Parshant Sharma
Associate Machine Learning Engineer, PyTorch Engineering Team, Red Hat
Parshant is an Associate ML Engineer at Red Hat and a Gold Medalist in his Master’s in CSE with AIML specialization. He has authored four SCOPUS-indexed research papers in AI/ML. At Red Hat, he contributes to upstream open-source projects like PyTorch. He also has hands-on experience in AI compilers and works with open-source compiler frameworks like LLVM and MLIR, bridging ML workloads with systems-level optimization.
Session
Mixture of Experts (MoE) architectures trade dense computation for conditional sparsity activating only a subset of experts per input token.
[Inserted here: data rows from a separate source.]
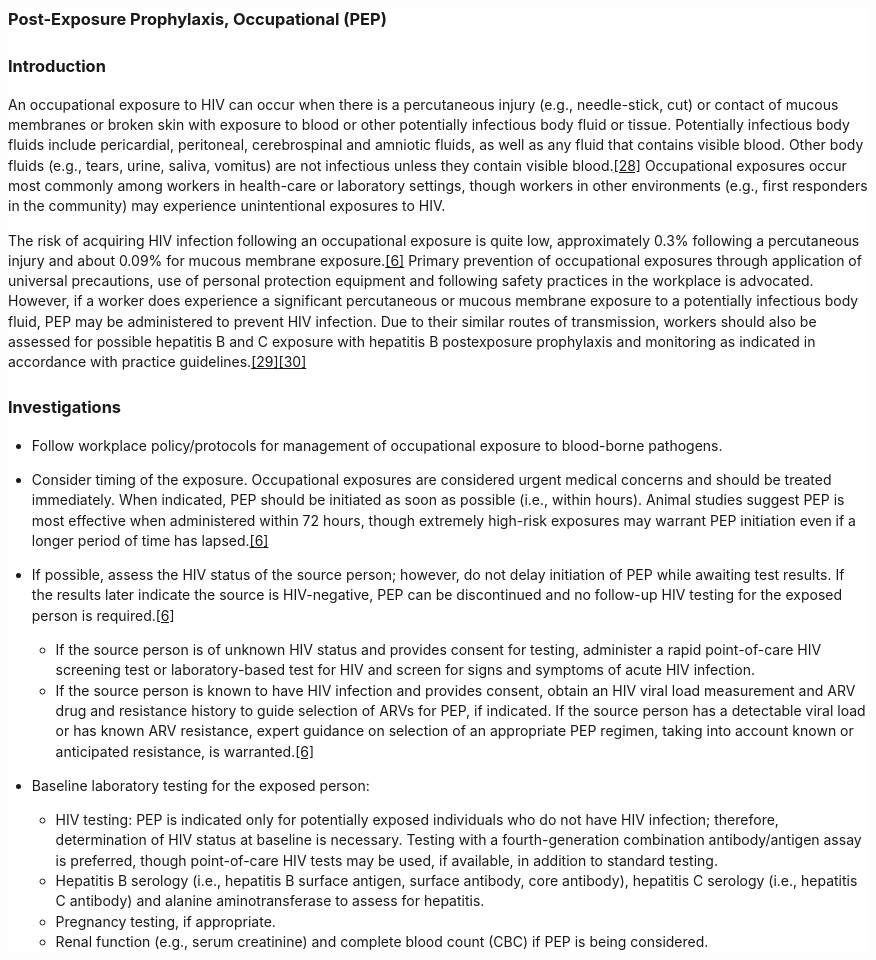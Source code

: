 ### Post-Exposure Prophylaxis, Occupational (PEP)

### Introduction

An occupational exposure to HIV can occur when there is a percutaneous injury (e.g., needle-stick, cut) or contact of mucous membranes or broken skin with exposure to blood or other potentially infectious body fluid or tissue. Potentially infectious body fluids include pericardial, peritoneal, cerebrospinal and amniotic fluids, as well as any fluid that contains visible blood. Other body fluids (e.g., tears, urine, saliva, vomitus) are not infectious unless they contain visible blood.​[[28]](#BellDM-B64DDDCC) Occupational exposures occur most commonly among workers in health-care or laboratory settings, though workers in other environments (e.g., first responders in the community) may experience unintentional exposures to HIV.

The risk of acquiring HIV infection following an occupational exposure is quite low, approximately 0.3% following a percutaneous injury and about 0.09% for mucous membrane exposure.​[[6]](#KuharD-85EC2955) Primary prevention of occupational exposures through application of universal precautions, use of personal protection equipment and following safety practices in the workplace is advocated. However, if a worker does experience a significant percutaneous or mucous membrane exposure to a potentially infectious body fluid, PEP may be administered to prevent HIV infection. Due to their similar routes of transmission, workers should also be assessed for possible hepatitis B and C exposure with hepatitis B postexposure prophylaxis and monitoring as indicated in accordance with practice guidelines.​[[29]](#USPHS-B64DE0FA)​[[30]](#Schillie-B64DE60F)

### Investigations

- Follow workplace policy/protocols for management of occupational exposure to blood-borne pathogens.
- Consider timing of the exposure. Occupational exposures are considered urgent medical concerns and should be treated immediately. When indicated, PEP should be initiated as soon as possible (i.e., within hours). Animal studies suggest PEP is most effective when administered within 72 hours, though extremely high-risk exposures may warrant PEP initiation even if a longer period of time has lapsed.​[[6]](#KuharD-85EC2955)
- If possible, assess the HIV status of the source person; however, do not delay initiation of PEP while awaiting test results. If the results later indicate the source is HIV-negative, PEP can be discontinued and no follow-up HIV testing for the exposed person is required.​[[6]](#KuharD-85EC2955)

  - If the source person is of unknown HIV status and provides consent for testing, administer a rapid point-of-care HIV screening test or laboratory-based test for HIV and screen for signs and symptoms of acute HIV infection.
  - If the source person is known to have HIV infection and provides consent, obtain an HIV viral load measurement and ARV drug and resistance history to guide selection of ARVs for PEP, if indicated. If the source person has a detectable viral load or has known ARV resistance, expert guidance on selection of an appropriate PEP regimen, taking into account known or anticipated resistance, is warranted.​[[6]](#KuharD-85EC2955)
- Baseline laboratory testing for the exposed person:

  - HIV testing: PEP is indicated only for potentially exposed individuals who do not have HIV infection; therefore, determination of HIV status at baseline is necessary. Testing with a fourth-generation combination antibody/antigen assay is preferred, though point-of-care HIV tests may be used, if available, in addition to standard testing.
  - Hepatitis B serology (i.e., hepatitis B surface antigen, surface antibody, core antibody), hepatitis C serology (i.e., hepatitis C antibody) and alanine aminotransferase to assess for hepatitis.
  - Pregnancy testing, if appropriate.
  - Renal function (e.g., serum creatinine) and complete blood count (CBC) if PEP is being considered.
But this sparsity doesn't come for free: dynamic routing decisions, irregular memory access, and excessive kernel launches can quietly undermine performance. This talk covers optimization strategies for MoE inference using PyTorch 2.x's compilation stack alongside vLLM's serving framework. We will show Profiler traces to illustrate four key areas for optimization: kernel fusions, FX graph optimizations, memory layout optimization, and dynamic shape specialization for variable batch sizes. After that will discuss how to extract insights from profiler data mapping kernel timelines to specific fusion passes, identifying memory-bound vs. compute-bound expert execution, and validating that compiled MoE forward passes maintain batch size flexibility without guard-induced recompilation.